Brown v. Nix, 33 F.3d 951, 955 (8th Cir. 1994).
F. § 1983 Claims and Monetary Damages
States, state agencies, and state officials acting in their official capacities are not "persons" subject to suit under § 1983. Accordingly, Plaintiffs have failed to state a claim against the Arkansas Department of Corrections and Arkansas State Police. Additionally, any claims for monetary damages against Defendants "in their official capacities" are without merit.
Will v. Michigan Dept. Of State Police, 491 U.S. 58, 71 (1989).
See Id. at 71, n. 10 ("Of course a state official in his or her official capacity, when sued for injunctive relief, would be a person under § 1983 because `official-capacity actions for prespective relief are not treated as actions against the State.'").
G. Self-Incrimination Claims
Plaintiffs repeatedly claim that they "were not notified of [their] right against making selfincriminating statements while the investigation and test were being conducted." To the extent that these are Fifth Amendment claims, they are without merit.
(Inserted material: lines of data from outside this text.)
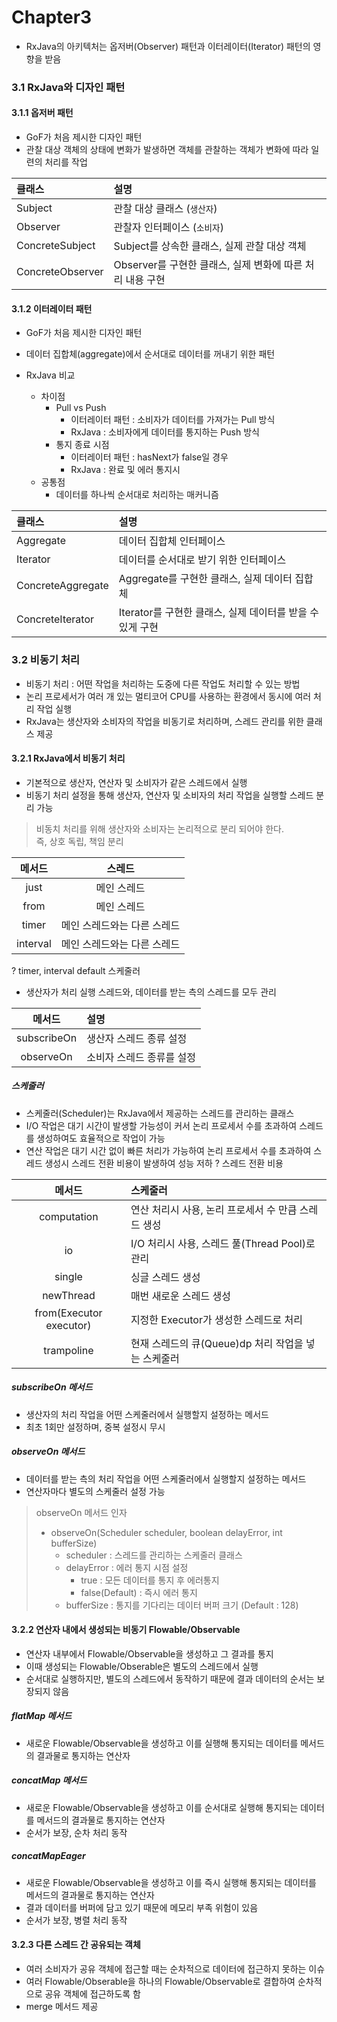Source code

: # Chapter3
* RxJava의 아키텍처는 옵저버(Observer) 패턴과 이터레이터(Iterator) 패턴의 영향을 받음

### 3.1 RxJava와 디자인 패턴
#### 3.1.1 옵저버 패턴
* GoF가 처음 제시한 디자인 패턴
* 관찰 대상 객체의 상태에 변화가 발생하면 객체를 관찰하는 객체가 변화에 따라 일련의 처리를 작업

| 클래스 | 설명 |
| :----- | :----- |
| Subject | 관찰 대상 클래스 (`생산자`) |
| Observer | 관찰자 인터페이스 (`소비자`) |
| ConcreteSubject | Subject를 상속한 클래스, 실제 관찰 대상 객체 |
| ConcreteObserver | Observer를 구현한 클래스, 실제 변화에 따른 처리 내용 구현 |

#### 3.1.2 이터레이터 패턴
* GoF가 처음 제시한 디자인 패턴
* 데이터 집합체(aggregate)에서 순서대로 데이터를 꺼내기 위한 패턴

* RxJava 비교
  * 차이점
    * Pull vs Push
      * 이터레이터 패턴 : 소비자가 데이터를 가져가는 Pull 방식
      * RxJava : 소비자에게 데이터를 통지하는 Push 방식
    * 통지 종료 시점
      * 이터레이터 패턴 : hasNext가 false일 경우
      * RxJava : 완료 및 에러 통지시
  * 공통점
    * 데이터를 하나씩 순서대로 처리하는 매커니즘

| 클래스 | 설명 |
| :----- | :----- |
| Aggregate | 데이터 집합체 인터페이스 |
| Iterator | 데이터를 순서대로 받기 위한 인터페이스 |
| ConcreteAggregate | Aggregate를 구현한 클래스, 실제 데이터 집합체 |
| ConcreteIterator | Iterator를 구현한 클래스, 실제 데이터를 받을 수 있게 구현 |
 
### 3.2 비동기 처리
* 비동기 처리 : 어떤 작업을 처리하는 도중에 다른 작업도 처리할 수 있는 방법
* 논리 프로세서가 여러 개 있는 멀티코어 CPU를 사용하는 환경에서 동시에 여러 처리 작업 실행
* RxJava는 생산자와 소비자의 작업을 비동기로 처리하며, 스레드 관리를 위한 클래스 제공

#### 3.2.1 RxJava에서 비동기 처리
* 기본적으로 생산자, 연산자 및 소비자가 같은 스레드에서 실행
* 비동기 처리 설정을 통해 생산자, 연산자 및 소비자의 처리 작업을 실행할 스레드 분리 가능

> 비동치 처리를 위해 생산자와 소비자는 논리적으로 분리 되어야 한다.   
> 즉, 상호 독립, 책임 분리

| 메서드 | 스레드 |
| :-----: | :-----: |
| just | 메인 스레드 |
| from | 메인 스레드 | 
| timer | 메인 스레드와는 다른 스레드 |
| interval | 메인 스레드와는 다른 스레드 | 
? timer, interval default 스케줄러 

* 생산자가 처리 실행 스레드와, 데이터를 받는 측의 스레드를 모두 관리

| 메서드 | 설명 |
| :-----: | :----- |
| subscribeOn | 생산자 스레드 종류 설정 |
| observeOn | 소비자 스레드 종류를 설정 |

##### 스케줄러
* 스케줄러(Scheduler)는 RxJava에서 제공하는 스레드를 관리하는 클래스
* I/O 작업은 대기 시간이 발생할 가능성이 커서 논리 프로세서 수를 초과하여 스레드를 생성하여도 효율적으로 작업이 가능
* 연산 작업은 대기 시간 없이 빠른 처리가 가능하여 논리 프로세서 수를 초과하여 스레드 생성시 스레드 전환 비용이 발생하여 성능 저하
? 스레드 전환 비용

| 메서드 | 스케줄러 |
| :-----: | :----- |
| computation | 연산 처리시 사용, 논리 프로세서 수 만큼 스레드 생성 |
| io | I/O 처리시 사용, 스레드 풀(Thread Pool)로 관리 |
| single | 싱글 스레드 생성 |
| newThread | 매번 새로운 스레드 생성 | 
| from(Executor executor) | 지정한 Executor가 생성한 스레드로 처리 | 
| trampoline | 현재 스레드의 큐(Queue)dp 처리 작업을 넣는 스케줄러 |

##### subscribeOn 메서드
* 생산자의 처리 작업을 어떤 스케줄러에서 실행할지 설정하는 메서드
* 최초 1회만 설정하며, 중복 설정시 무시

##### observeOn 메서드
* 데이터를 받는 측의 처리 작업을 어떤 스케줄러에서 실행할지 설정하는 메서드
* 연산자마다 별도의 스케줄러 설정 가능

> observeOn 메서드 인자
> * observeOn(Scheduler scheduler, boolean delayError, int bufferSize)
>   * scheduler : 스레드를 관리하는 스케줄러 클래스
>   * delayError : 에러 통지 시점 설정
>       - true : 모든 데이터를 통지 후 에러통지
>       - false(Default) : 즉시 에러 통지
>   * bufferSize : 통지를 기다리는 데이터 버퍼 크기 (Default : 128)

#### 3.2.2 연산자 내에서 생성되는 비동기 Flowable/Observable
* 연산자 내부에서 Flowable/Observable을 생성하고 그 결과를 통지
* 이때 생성되는 Flowable/Obserable은 별도의 스레드에서 실행
* 순서대로 실행하지만, 별도의 스레드에서 동작하기 때문에 결과 데이터의 순서는 보장되지 않음

##### flatMap 메서드
* 새로운 Flowable/Observable을 생성하고 이를 실행해 통지되는 데이터를 메서드의 결과물로 통지하는 연산자

##### concatMap 메서드
* 새로운 Flowable/Observable을 생성하고 이를 순서대로 실행해 통지되는 데이터를 메서드의 결과물로 통지하는 연산자
* 순서가 보장, 순차 처리 동작

##### concatMapEager
* 새로운 Flowable/Observable을 생성하고 이를 즉시 실행해 통지되는 데이터를 메서드의 결과물로 통지하는 연산자
* 결과 데이터를 버퍼에 담고 있기 때문에 메모리 부족 위험이 있음
* 순서가 보장, 병렬 처리 동작

#### 3.2.3 다른 스레드 간 공유되는 객체
* 여러 소비자가 공유 객체에 접근할 때는 순차적으로 데이터에 접근하지 못하는 이슈
* 여러 Flowable/Obserable을 하나의 Flowable/Observable로 결합하여 순차적으로 공유 객체에 접근하도록 함
* merge 메서드 제공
See Entzi v. Redmann, 485 F.3d 998, 1002 (8th Cir. 2007) (holding that the general rule is that a person has no claim for civil liability based on the Fifth Amendment's guarantee against compelled self-incrimination unless compelled statements are admitted against him in a criminal case).
H. Class Claims
In this case, the individuality of the claims clearly outweigh any commonality. Therefore, Plaintiffs' claims for class certification are denied.
CONCLUSION
Based on the findings of fact and conclusions of law above, Defendants' Motions to Dismiss (Doc. Nos. 9, 18) are GRANTED, and this case is DISMISSED. All other pending motions are DENIED as MOOT.
IT IS SO ORDERED.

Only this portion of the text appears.